Marco Gambassi
Studio delle stelle: Astronomia e Astrologia
Una poesia di Costantino Kavafis mi ricorda la situazione di oggi, in cui 'arrivano i migranti'. Questi "extracomunitari" sono utili, perché mandano avanti le imprese e fanno i lavori duri, permettendo ad altri italiani di arricchirsi o di non far niente; perché in qualche modo stiamo diventando una società corrotta e decadente, e loro ci riportano ad una semplicità di costumi; e perché se le cose vanno male si scaricano le colpe su di loro.... Ma cosa succederebbe se i migranti non venissero più da noi?
Che aspettiamo, raccolti nella piazza?
Oggi arrivano i barbari.
Perché tanta inerzia in Senato?
Perché i senatori siedono e non fan leggi?
Oggi arrivano i barbari.
Che leggi devon fare i senatori?
Quando verranno le faranno i barbari.
Perché l’imperatore s’è levato
così per tempo e sta solenne in trono,
alla porta maggiore incoronato?
Oggi arrivano i barbari.
L’imperatore aspetta di ricevere
il loro capo. E anzi ha già disposto
l’offerta d’una pergamena. E là
ha scritto loro molti titoli ed epiteti.
Perché i nostri due consoli e i pretori
sono usciti stamani in toga rossa?
Perché i bracciali con tante ametiste,
gli anelli con gli splendidi smeraldi luccicanti?

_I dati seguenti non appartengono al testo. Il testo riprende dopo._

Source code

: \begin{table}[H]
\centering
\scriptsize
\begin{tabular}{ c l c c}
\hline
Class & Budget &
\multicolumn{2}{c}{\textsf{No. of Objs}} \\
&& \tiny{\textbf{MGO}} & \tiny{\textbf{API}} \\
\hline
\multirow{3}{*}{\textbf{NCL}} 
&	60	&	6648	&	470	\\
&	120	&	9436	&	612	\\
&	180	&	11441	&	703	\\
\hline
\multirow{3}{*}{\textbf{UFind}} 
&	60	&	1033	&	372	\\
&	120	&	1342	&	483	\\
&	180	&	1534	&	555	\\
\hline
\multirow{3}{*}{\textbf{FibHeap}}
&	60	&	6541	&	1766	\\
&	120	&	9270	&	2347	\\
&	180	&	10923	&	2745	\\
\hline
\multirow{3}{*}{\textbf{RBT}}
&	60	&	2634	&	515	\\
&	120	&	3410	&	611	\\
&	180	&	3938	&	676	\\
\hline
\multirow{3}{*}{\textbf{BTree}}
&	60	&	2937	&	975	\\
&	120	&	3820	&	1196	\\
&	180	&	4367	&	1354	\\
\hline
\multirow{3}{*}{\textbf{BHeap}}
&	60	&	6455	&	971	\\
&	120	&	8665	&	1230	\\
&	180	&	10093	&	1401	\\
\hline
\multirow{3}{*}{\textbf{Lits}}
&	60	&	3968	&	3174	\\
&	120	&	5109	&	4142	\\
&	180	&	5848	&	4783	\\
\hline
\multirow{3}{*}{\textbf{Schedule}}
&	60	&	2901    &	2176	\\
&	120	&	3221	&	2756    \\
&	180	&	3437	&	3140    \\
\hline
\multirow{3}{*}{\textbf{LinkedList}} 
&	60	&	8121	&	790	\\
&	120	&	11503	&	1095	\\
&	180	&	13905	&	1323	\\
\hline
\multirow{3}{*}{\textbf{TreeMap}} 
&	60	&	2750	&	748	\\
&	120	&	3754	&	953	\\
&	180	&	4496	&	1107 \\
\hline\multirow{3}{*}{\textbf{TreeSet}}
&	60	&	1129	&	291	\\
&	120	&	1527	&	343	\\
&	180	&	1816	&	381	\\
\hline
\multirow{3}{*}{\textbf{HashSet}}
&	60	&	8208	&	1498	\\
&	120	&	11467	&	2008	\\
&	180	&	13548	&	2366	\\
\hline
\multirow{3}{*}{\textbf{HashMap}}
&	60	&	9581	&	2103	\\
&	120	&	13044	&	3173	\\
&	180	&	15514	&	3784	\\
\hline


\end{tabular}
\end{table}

Perché brandire le preziose mazze
coi bei caselli tutti d’oro e argento?
Oggi arrivano i barbari,
e questa roba a loro fa impressione.
Perché i valenti oratori non vengono
a pronunciare i loro discorsi, come sempre?
Oggi arrivano i barbari:
sdegnano la retorica e le arringhe.
Perché d’un tratto questo smarrimento
ansioso? I volti come si son fatti seri!
Perché rapidamente strade e piazze
si svuotano, e ritornano tutti a casa confusi?
S’è fatta notte, e i barbari non sono più venuti.
I messaggeri sono giunti dai confini
e han detto che di barbari non ce ne sono più.
E adesso, senza barbari, cosa sarà di noi?
Era una soluzione, quella gente.
Poesia di Kavafis dedicata a chi deve dire un sì o un no.
Si può restare puri anche dicendo un sì, se lo si dice col cuore e non per servilismo o per paura:
*******
Che fece... il gran rifiuto
Arriva per taluni un giorno, un'ora
in cui devono dire il grande Sì
o il grande No. Subito appare chi
ha pronto il Sì: lo dice e sale ancora
nella propria certezza e nella stima.
Chi negò non si pente. Ancora No,
se richiesto, direbbe. Eppure il No,
il giusto No, per sempre lo rovina.
di Costantino Kavafis
Se non puoi la vita che desideri
cerca almeno questo
per quanto sta in te: non sciuparla
nel troppo commercio con la gente
con troppe parole in un viavai frenetico.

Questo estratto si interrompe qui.